*DESCRIPTION OF THE TASK*.
What you give back should be only the lines from the one holding "## When Not to Use It" through the final line of the records, each reproduced exactly.
- - - - - - -
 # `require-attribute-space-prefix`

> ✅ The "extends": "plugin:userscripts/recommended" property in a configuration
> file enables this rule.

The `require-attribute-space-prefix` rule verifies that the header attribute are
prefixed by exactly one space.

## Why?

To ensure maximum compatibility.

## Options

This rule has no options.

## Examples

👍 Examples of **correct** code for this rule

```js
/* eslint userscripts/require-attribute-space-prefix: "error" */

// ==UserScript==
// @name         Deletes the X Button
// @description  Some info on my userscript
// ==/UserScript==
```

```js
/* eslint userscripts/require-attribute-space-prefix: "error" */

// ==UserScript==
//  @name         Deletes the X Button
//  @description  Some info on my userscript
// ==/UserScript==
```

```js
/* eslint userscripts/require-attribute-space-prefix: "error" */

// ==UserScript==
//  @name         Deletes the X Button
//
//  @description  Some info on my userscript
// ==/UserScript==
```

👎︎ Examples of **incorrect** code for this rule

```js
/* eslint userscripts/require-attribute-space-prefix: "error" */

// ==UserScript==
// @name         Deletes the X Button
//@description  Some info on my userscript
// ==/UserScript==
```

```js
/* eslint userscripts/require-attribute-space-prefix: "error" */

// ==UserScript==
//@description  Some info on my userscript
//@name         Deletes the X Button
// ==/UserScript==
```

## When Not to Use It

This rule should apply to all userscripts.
- - - - - - -
*RESULT OF THIS EXERCISE*.
## When Not to Use It

This rule should apply to all userscripts.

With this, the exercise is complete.